WORK TASK: Copy out every line holding the string "protected" from the records below.

SUPPLIED MATERIAL:
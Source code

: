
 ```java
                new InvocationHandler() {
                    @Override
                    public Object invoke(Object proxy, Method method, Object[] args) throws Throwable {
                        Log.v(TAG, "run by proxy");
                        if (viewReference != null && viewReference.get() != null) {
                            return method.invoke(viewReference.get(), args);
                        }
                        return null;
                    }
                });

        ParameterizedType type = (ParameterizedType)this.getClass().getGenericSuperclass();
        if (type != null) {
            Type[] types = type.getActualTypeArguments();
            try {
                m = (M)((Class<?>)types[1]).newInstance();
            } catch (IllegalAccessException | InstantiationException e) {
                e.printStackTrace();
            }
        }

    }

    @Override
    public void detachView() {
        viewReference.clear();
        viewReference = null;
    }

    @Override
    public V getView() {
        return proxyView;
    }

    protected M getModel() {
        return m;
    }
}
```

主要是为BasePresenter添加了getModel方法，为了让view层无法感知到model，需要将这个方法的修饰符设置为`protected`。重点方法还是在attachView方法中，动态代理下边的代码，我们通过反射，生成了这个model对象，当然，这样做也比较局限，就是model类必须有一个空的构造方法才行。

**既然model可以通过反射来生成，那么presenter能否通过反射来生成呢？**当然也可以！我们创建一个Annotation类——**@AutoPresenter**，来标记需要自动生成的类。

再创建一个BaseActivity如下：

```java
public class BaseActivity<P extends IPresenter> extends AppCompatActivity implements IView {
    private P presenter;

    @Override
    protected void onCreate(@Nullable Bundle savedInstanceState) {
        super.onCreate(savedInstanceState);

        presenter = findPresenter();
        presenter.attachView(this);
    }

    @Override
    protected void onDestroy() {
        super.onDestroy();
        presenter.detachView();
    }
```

RESPONSE BOX:
    protected M getModel() {
主要是为BasePresenter添加了getModel方法，为了让view层无法感知到model，需要将这个方法的修饰符设置为`protected`。重点方法还是在attachView方法中，动态代理下边的代码，我们通过反射，生成了这个model对象，当然，这样做也比较局限，就是model类必须有一个空的构造方法才行。
    protected void onCreate(@Nullable Bundle savedInstanceState) {
    protected void onDestroy() {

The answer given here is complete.